Source texts of formatted documents:

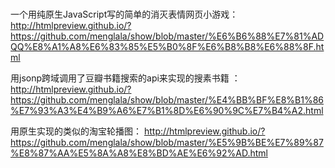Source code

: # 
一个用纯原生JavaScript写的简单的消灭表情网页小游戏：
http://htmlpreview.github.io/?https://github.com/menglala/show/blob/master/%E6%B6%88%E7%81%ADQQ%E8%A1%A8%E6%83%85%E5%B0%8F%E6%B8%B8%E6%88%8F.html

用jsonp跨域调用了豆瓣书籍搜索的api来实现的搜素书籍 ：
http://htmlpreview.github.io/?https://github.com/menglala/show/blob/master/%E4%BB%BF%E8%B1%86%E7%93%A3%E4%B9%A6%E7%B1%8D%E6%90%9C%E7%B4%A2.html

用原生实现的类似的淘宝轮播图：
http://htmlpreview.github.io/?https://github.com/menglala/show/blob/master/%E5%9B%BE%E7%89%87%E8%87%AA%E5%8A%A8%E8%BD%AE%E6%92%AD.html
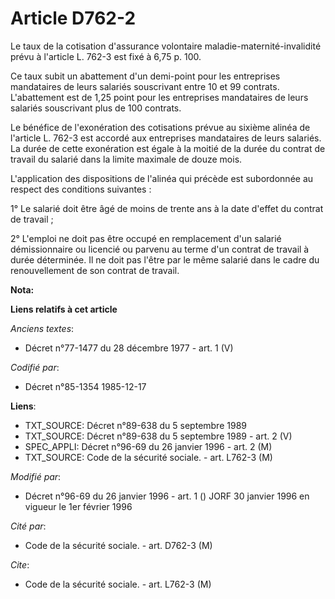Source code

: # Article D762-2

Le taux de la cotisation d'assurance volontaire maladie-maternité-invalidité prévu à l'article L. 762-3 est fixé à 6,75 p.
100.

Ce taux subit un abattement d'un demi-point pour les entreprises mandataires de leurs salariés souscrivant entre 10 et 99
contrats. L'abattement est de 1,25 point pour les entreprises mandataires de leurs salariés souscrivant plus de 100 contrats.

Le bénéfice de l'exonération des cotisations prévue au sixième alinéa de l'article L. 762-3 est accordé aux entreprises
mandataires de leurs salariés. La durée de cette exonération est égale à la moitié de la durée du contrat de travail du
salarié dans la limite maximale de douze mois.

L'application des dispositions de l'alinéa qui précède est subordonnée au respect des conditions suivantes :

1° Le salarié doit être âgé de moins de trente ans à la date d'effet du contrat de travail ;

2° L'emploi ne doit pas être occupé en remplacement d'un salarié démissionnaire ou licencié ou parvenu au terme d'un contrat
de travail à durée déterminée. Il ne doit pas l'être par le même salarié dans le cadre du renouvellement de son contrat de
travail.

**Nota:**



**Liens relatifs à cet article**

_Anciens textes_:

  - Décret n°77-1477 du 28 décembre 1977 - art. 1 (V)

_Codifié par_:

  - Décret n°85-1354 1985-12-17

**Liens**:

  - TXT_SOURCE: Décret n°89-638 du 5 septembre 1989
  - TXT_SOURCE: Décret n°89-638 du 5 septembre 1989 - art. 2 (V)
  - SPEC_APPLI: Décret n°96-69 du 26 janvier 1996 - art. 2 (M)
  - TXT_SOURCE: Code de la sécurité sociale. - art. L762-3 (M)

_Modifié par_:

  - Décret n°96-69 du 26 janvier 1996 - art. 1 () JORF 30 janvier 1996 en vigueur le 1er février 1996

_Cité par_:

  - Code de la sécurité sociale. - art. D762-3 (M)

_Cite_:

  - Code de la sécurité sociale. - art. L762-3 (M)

The task:
Output an exact copy of the lines from the one holding "- Décret n°85-1354 1985-12-17" to the last line of the data, inclusive, and nothing beyond that range.

Answer for the task:
  - Décret n°85-1354 1985-12-17

**Liens**:

  - TXT_SOURCE: Décret n°89-638 du 5 septembre 1989
  - TXT_SOURCE: Décret n°89-638 du 5 septembre 1989 - art. 2 (V)
  - SPEC_APPLI: Décret n°96-69 du 26 janvier 1996 - art. 2 (M)
  - TXT_SOURCE: Code de la sécurité sociale. - art. L762-3 (M)

_Modifié par_:

  - Décret n°96-69 du 26 janvier 1996 - art. 1 () JORF 30 janvier 1996 en vigueur le 1er février 1996

_Cité par_:

  - Code de la sécurité sociale. - art. D762-3 (M)

_Cite_:

  - Code de la sécurité sociale. - art. L762-3 (M)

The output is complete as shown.